Seeing the progress of the mask, my girlfriend wanted a Groot mask of her own. (Chicks love Groot!) So I began making another one, but this time I'll make it a little differently. Instead of it being a mask that covers only the face, I'll make it more like a helmet that covers the whole head. I started by making a paper template - one that fits completely around my head.
Then I folded the template in half - from the nose to the back - and cut out the eyes and jaw line.
Next I cut the back and laid the template flat on a piece of foam. I traced the shape and eyes with marker.
Then I began sketching out the details of Groot's face.
Next I cut it out.
Since this 'mask' will go completely around my head, I needed to curve it better than the first mask. So I used my heat gun to bend the foam.
Then I applied some contact cement to the 2 ends...
...and connected them.
And the mask is holding together nicely.
Next I used my knife to better separate the top parts, and I used the heat gun to start shaping them outwards a little. I also cut cheek lines to make sure the lower sides flare inwards more.
I cut some leftover foam to make a top. The piece I started with was very angular, but fit.
Then I cut other smaller curved pieces to make the fit complete.
Then I cut pieces for a new nose, mouth and brow.
These pieces will look a bit funny...
...but after they're glued on and shaped with the dremel they should look good and give the face a less flat look.

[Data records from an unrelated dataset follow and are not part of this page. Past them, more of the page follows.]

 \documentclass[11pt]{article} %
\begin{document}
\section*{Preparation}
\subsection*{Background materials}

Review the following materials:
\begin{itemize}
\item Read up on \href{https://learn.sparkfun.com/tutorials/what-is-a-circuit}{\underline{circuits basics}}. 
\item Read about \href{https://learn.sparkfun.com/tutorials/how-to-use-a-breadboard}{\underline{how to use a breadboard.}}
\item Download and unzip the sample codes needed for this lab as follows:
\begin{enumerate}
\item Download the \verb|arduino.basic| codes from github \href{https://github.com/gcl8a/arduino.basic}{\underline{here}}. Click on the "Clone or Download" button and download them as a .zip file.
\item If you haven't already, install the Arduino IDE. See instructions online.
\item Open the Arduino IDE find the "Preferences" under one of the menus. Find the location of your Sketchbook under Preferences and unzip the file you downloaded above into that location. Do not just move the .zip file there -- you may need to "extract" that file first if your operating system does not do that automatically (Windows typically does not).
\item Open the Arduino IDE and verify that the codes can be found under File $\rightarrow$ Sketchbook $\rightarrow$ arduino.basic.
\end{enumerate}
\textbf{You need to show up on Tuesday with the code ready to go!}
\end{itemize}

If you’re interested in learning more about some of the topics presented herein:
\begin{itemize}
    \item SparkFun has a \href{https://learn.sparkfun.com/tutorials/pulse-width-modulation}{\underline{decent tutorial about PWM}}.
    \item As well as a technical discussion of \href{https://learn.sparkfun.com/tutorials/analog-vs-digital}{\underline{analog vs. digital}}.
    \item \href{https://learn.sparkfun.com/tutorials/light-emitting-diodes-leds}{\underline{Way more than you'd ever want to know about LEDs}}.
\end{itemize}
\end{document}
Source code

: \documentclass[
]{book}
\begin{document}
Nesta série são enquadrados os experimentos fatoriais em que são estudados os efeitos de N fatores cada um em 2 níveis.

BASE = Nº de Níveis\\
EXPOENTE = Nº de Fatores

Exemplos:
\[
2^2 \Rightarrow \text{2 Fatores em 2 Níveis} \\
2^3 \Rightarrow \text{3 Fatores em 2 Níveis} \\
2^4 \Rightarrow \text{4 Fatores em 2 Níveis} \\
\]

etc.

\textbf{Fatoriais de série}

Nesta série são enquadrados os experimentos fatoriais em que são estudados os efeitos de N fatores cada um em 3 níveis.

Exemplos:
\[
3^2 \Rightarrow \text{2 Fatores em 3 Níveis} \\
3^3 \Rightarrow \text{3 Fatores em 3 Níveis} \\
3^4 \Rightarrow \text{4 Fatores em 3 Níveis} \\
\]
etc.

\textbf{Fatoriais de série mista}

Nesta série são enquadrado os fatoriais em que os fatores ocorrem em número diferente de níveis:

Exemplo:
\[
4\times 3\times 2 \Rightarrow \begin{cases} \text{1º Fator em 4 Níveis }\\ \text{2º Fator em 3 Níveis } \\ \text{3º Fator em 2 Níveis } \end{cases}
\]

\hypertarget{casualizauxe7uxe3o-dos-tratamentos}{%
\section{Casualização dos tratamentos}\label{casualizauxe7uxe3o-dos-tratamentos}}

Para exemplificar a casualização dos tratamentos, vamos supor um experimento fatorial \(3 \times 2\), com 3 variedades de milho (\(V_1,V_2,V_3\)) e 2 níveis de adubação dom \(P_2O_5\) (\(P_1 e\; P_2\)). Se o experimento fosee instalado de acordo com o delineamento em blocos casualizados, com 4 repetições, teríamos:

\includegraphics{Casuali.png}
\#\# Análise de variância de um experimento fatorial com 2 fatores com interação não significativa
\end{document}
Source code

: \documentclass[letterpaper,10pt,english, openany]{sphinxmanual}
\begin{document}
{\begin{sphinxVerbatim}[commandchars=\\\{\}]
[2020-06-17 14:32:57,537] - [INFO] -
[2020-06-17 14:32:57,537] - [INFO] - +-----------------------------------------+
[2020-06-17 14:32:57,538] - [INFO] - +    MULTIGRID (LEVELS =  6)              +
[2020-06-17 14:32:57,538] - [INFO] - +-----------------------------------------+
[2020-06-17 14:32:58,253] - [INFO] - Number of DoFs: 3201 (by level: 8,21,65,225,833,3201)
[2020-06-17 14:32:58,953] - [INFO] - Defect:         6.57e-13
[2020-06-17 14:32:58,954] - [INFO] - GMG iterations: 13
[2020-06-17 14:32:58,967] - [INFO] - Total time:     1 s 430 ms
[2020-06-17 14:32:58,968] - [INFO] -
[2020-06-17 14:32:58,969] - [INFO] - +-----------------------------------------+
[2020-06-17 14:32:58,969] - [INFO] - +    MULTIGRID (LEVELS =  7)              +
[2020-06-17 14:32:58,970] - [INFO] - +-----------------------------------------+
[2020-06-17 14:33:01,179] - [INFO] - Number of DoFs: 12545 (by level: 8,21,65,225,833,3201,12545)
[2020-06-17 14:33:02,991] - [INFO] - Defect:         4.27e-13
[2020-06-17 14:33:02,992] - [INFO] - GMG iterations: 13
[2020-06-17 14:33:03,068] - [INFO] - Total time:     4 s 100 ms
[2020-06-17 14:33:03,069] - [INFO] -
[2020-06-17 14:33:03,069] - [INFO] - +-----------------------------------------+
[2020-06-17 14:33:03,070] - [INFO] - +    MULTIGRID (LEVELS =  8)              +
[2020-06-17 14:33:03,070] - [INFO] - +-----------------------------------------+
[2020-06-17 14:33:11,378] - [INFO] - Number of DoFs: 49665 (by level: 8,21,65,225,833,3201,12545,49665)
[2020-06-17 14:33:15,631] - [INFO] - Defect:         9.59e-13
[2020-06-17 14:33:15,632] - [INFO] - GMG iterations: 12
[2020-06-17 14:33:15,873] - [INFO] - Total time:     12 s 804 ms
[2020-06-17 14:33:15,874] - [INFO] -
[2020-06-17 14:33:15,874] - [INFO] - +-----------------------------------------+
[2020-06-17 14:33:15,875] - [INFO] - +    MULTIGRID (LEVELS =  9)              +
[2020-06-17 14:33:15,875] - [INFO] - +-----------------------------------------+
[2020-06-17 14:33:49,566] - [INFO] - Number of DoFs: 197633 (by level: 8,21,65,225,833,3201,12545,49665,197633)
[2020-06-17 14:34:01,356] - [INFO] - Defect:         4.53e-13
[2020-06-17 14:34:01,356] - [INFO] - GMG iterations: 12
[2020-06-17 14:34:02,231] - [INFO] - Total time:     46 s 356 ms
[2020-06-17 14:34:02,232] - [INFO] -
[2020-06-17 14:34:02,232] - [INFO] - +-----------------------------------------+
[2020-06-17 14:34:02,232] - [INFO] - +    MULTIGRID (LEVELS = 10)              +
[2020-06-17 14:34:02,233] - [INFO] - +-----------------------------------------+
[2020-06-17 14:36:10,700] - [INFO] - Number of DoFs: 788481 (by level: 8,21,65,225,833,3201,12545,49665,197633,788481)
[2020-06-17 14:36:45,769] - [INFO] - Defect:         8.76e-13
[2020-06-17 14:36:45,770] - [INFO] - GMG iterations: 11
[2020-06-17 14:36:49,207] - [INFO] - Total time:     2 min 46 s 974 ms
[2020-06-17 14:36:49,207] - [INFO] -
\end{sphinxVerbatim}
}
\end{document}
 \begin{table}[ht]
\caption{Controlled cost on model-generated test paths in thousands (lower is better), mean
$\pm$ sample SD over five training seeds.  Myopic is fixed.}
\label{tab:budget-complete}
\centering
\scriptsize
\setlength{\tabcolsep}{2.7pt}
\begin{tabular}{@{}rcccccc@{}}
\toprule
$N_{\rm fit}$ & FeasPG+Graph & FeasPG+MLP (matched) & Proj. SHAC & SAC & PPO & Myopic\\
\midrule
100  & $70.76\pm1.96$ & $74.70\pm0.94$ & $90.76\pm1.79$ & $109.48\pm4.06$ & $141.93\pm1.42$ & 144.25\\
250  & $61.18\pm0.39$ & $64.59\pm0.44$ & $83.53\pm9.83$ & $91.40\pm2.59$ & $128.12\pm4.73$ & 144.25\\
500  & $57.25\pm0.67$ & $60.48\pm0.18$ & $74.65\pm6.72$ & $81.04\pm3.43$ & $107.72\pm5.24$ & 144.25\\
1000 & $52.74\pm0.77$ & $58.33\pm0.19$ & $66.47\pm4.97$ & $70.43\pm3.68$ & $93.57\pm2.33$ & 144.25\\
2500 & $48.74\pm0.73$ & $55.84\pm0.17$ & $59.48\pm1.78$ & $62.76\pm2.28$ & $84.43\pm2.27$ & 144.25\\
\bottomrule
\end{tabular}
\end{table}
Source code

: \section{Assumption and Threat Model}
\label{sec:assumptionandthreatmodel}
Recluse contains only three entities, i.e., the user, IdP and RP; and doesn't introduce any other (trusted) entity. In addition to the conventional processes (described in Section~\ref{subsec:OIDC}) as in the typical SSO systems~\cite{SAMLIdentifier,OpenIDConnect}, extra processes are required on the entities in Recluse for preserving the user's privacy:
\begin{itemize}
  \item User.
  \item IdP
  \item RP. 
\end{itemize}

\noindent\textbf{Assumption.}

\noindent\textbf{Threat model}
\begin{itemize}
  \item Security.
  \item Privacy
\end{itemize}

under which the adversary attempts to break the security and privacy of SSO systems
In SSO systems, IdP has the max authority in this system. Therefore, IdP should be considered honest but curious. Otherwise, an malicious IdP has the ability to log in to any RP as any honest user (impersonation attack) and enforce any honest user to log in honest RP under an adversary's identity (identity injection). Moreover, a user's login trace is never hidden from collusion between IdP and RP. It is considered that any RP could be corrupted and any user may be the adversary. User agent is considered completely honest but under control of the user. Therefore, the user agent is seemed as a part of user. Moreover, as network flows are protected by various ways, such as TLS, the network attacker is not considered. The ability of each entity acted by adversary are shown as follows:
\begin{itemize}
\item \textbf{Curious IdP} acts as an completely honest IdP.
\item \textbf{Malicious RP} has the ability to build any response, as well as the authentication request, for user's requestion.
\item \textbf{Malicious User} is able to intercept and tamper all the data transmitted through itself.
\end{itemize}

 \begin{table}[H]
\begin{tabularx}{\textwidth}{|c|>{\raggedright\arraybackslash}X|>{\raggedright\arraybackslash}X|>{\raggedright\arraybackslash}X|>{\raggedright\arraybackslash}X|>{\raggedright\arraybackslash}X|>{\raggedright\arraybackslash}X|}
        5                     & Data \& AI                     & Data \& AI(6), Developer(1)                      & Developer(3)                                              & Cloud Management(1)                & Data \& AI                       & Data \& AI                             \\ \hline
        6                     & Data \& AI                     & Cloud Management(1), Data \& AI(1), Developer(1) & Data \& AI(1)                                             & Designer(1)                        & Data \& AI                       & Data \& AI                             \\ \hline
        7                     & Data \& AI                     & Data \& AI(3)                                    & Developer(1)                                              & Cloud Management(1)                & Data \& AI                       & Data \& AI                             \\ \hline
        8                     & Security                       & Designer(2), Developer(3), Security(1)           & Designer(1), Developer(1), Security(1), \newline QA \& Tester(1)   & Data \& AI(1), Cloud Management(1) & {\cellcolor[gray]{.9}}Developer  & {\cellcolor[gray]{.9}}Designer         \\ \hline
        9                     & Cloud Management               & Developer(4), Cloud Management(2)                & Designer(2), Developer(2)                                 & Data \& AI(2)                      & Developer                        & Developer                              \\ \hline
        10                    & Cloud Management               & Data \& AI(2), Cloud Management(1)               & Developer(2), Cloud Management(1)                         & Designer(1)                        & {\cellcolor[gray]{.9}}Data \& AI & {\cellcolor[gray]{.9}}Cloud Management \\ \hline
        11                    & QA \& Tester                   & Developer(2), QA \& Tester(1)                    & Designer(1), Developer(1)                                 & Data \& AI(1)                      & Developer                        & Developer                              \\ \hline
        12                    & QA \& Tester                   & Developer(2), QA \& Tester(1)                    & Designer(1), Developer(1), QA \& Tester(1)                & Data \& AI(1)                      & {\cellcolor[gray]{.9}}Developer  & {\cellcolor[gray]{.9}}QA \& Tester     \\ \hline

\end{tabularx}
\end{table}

I attached the pieces with hot glue.
I also cut and attached pieces to make the insides of the top more dimensional...
...as well as some more pieces for the top / front of the head.
Now it may look silly now, and not very Groot-like...
...but it's going to get better.
Because it was time to use the dremel again.
Carving this thing up took a long time and was quite messy.
But the results are great.
Once I finished with the dremel I used some Alex Ultra 230...
...to begin sealing some of the gaps and spaces from the pieces of foam that were glued on.
When the caulk dried I added the first coats of plastidip.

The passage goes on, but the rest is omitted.